Search the records for the string "could" and report how many lines contain it, with nothing else.

[Material to process]
━━━━━━
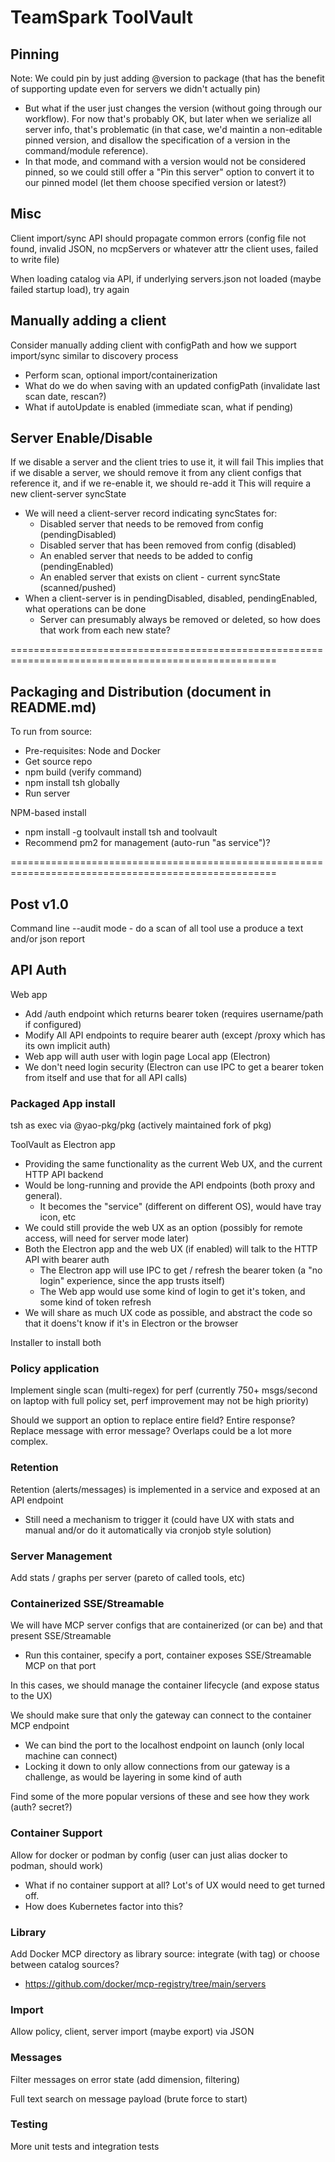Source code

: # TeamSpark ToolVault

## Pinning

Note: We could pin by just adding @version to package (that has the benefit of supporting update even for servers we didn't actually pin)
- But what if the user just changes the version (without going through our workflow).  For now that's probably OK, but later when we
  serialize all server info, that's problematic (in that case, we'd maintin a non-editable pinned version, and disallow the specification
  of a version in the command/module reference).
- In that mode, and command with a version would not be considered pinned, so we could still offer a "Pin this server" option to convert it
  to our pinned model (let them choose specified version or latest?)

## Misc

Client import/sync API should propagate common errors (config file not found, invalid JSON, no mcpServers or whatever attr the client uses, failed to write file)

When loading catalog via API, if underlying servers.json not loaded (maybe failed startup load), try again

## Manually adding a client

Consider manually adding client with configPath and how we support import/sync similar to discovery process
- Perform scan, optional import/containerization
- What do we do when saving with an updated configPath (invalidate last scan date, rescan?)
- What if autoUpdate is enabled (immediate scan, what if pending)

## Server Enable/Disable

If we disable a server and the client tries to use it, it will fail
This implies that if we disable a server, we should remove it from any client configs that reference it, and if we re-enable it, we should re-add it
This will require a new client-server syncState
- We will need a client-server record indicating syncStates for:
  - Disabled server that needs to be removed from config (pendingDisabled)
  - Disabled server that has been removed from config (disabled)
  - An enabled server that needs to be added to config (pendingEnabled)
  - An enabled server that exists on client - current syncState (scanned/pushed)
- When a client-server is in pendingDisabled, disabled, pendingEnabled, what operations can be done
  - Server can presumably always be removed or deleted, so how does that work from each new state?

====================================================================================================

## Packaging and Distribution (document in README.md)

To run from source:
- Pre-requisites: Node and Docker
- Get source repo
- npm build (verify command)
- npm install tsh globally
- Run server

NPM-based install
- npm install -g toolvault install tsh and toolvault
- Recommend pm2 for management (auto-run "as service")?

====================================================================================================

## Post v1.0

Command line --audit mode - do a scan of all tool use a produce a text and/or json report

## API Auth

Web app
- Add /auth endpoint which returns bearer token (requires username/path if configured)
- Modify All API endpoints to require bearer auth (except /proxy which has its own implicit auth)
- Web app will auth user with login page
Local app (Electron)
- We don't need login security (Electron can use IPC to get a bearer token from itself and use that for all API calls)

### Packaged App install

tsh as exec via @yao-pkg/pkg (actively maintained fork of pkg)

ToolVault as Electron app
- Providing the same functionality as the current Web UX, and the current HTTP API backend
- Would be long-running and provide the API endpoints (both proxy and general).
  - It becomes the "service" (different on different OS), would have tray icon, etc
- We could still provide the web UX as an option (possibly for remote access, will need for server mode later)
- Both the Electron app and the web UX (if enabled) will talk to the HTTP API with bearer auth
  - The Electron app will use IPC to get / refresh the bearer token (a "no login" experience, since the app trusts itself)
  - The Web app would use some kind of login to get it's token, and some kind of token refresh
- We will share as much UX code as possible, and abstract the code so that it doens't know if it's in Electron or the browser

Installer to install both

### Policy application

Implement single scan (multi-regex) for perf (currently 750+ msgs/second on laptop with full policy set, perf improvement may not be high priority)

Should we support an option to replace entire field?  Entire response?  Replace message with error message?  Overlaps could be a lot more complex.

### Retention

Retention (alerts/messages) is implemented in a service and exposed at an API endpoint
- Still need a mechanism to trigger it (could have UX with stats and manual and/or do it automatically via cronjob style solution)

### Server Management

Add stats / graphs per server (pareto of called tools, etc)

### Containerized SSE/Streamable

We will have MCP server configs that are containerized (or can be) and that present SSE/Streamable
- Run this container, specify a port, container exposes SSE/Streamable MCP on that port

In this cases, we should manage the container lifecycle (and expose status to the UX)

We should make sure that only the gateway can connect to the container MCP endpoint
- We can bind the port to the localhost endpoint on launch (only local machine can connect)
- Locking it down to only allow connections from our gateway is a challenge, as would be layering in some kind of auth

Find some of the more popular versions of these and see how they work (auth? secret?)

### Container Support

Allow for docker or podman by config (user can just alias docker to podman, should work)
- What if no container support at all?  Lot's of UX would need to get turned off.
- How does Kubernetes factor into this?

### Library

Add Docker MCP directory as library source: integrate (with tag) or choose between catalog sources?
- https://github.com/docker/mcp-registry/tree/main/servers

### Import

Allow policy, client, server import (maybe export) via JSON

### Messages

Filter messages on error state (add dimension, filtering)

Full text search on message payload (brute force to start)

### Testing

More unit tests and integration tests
━━━━━━
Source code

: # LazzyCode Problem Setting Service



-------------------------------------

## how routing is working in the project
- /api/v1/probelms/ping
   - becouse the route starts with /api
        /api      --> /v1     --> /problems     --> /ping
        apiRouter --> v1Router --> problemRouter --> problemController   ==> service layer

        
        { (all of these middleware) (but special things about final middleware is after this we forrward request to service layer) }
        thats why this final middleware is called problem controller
━━━━━━
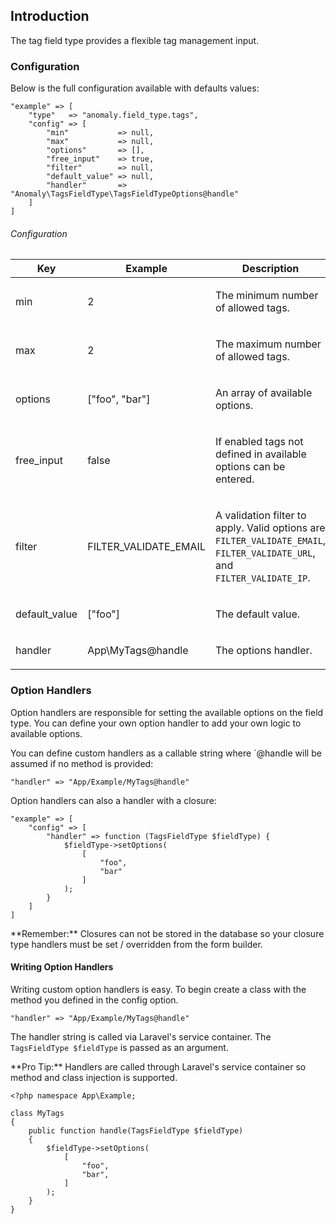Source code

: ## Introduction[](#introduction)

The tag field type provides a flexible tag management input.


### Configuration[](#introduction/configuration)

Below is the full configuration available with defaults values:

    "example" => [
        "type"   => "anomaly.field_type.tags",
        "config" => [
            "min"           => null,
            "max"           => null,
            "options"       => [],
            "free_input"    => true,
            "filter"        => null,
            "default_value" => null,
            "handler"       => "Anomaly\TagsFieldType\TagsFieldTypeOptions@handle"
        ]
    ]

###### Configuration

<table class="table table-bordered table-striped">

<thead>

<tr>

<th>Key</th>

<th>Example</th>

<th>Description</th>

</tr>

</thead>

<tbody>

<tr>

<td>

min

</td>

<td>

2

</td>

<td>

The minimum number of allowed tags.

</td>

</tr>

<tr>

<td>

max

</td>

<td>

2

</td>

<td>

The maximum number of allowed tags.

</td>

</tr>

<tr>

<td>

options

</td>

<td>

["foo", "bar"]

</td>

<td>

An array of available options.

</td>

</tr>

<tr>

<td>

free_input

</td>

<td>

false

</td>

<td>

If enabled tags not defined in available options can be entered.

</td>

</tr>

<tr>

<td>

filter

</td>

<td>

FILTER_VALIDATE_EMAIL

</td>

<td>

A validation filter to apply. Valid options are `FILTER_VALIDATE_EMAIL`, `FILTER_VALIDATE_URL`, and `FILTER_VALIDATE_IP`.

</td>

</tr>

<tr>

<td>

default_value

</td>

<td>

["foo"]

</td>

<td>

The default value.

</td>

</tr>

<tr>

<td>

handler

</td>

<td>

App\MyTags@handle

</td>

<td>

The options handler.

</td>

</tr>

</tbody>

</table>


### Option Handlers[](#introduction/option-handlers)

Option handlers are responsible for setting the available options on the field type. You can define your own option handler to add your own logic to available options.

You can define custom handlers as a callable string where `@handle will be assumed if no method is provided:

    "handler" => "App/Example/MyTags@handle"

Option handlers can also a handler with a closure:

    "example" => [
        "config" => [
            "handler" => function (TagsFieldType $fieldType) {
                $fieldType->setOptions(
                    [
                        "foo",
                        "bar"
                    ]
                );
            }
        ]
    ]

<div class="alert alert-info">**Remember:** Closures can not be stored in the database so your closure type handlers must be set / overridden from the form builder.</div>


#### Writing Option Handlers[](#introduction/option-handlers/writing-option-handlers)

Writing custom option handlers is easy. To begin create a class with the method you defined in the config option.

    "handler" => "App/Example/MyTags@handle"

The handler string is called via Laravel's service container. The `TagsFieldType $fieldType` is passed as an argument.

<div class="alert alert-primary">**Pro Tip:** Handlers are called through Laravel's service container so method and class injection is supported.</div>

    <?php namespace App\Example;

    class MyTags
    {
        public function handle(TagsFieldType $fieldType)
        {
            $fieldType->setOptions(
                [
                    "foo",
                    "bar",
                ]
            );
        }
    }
━━━━━━
[Output of the task]
5